Leadership has lost its meaning in politics and business

The exact outcome of the UK general election is, at time of writing, distinctly uncertain. But the fate of leadership as art and science in politics, and indeed business, is not. It’s losing its perceived value.

The security forces remain the last bastion of respect for the term. And that’s only because people won’t obey orders in extreme conditions unless they are properly led.

Many years ago a client, an ex Royal Marine, told me that during his training the men and women under his command called him “Sir” until one day they started to call him “Boss”. “Why?” He asked. “Only now are we truly ready to be led by you into a war zone”, they replied.

Politics and business are not war zones. But people still need to be led. They need someone to create an environment in which they can do their best work, to decide on strategy and to keep stakeholders happy. That’s what leadership is.

But the political leaders in the general election are not leading their teams. We never even see them in photographs alongside the very teams they will lead if they win. Instead they behave as if this is a presidential election. It’s not.

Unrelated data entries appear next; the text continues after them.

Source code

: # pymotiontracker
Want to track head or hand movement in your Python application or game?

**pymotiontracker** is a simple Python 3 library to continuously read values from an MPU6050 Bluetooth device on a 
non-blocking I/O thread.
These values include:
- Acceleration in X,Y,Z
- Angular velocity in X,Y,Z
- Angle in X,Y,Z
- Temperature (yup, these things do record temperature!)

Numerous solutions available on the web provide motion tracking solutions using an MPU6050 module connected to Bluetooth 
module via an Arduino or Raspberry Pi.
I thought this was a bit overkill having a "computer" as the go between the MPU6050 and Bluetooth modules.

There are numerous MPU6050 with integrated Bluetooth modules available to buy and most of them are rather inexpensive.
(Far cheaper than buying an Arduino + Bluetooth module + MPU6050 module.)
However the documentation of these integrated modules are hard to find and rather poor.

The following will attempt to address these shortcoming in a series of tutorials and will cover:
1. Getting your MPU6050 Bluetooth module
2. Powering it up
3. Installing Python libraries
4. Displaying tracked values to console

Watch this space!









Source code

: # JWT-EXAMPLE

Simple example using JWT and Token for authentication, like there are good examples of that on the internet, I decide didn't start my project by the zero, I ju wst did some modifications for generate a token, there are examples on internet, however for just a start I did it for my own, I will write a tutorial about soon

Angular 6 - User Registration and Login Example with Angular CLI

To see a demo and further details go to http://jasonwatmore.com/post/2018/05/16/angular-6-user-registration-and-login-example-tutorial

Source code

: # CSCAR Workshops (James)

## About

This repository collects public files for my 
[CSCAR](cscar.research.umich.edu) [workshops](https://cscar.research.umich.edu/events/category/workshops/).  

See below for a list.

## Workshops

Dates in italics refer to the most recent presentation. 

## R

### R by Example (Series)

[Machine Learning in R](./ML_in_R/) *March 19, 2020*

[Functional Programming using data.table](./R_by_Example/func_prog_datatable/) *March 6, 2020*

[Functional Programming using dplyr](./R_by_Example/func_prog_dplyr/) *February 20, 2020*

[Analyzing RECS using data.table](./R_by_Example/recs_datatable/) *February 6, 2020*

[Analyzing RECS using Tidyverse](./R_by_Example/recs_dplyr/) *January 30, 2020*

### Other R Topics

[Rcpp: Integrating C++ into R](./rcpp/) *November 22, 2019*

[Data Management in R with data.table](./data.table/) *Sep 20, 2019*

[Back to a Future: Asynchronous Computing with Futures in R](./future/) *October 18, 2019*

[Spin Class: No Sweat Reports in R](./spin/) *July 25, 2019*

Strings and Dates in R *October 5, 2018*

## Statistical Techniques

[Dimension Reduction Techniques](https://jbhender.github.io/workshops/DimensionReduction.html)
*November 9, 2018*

Mrs May or Mr Corbyn will, whether as HM Prime Minister or HM Leader of The Opposition, have to lead their cabinet or shadow cabinet. They will not be leading the people. They will be representing them.

But neither leader has properly led their team during the campaign. I fear they won’t do so in power either. And we, the people, will greatly suffer. It seems that the leadership lessons of The Chilcot Report remain unheard and unheeded.

The quality of leadership in business, as in politics, is in indirect proportion to the frequency with which the word is used.

Witness the derision with which the repetition of the phrase “strong and stable leadership” was received. A “strong and stable presidency” would have been a more honest slogan. And references to “the many and not the few” would ring true if we could believe that the work required to execute that hope will be led appropriately.

By way of contrast consider this quote: “Our experience has proven to us that when you get the people proposition right, execute it well, put your hand up when you make mistakes, are humble enough to see this as a continuous improvement process (you never get to where you really want to be but you are always striving for it), then that’s when you really engage the hearts and minds and energy of the workforce.” That’s Adrian Bettridge, Managing Partner of Baringa Partners which took first place this year in the UK’s Best Workplaces Large Category. And if he practices what he says, then his would be a useful model for good leadership.

I mentioned to a colleague that I was writing this piece about current examples of poor and good leadership and he said, “There has been a show of leadership from a rather unexpected quarter this week. A display of empathy, self-awareness, generosity and personal courage from a 23 year old American pop singer, Ariana Grande. She has behaved magnificently under extreme pressure and no doubt huge emotional strain. In behaving as she has, she has perfectly judged the moment and behaved selflessly in the manner of a great leader.” I think he’s a fan but, certainly, if a strong display of what used to be called “character” is a sign of a nascent strong leader then I agree with him that she is a good example.

Politics and business reflect the values of society. Increasingly, society is focused on individuals as opposed to groups. I like this focus on individuals because I believe that the uniqueness of individuals is under exploited in businesses. But, equally, businesses are groups of individuals and they need leaders. We can’t encourage individuality without also supporting how that individuality can thrive in a group. This balance is difficult to achieve but is what leaders must do if they want to achieve the best outcomes.

I feel gloomy about the prospects for good leadership in the new parliament irrespective of the outcome of the election. Hopefully people in business will take heed of the perilous state of leadership in politics and work to avoid it in their organisations by ensuring that everyone understands that leadership is a series of actions and not the human equivalent of a beermat folded and inserted under the wobbly leg of a restaurant table.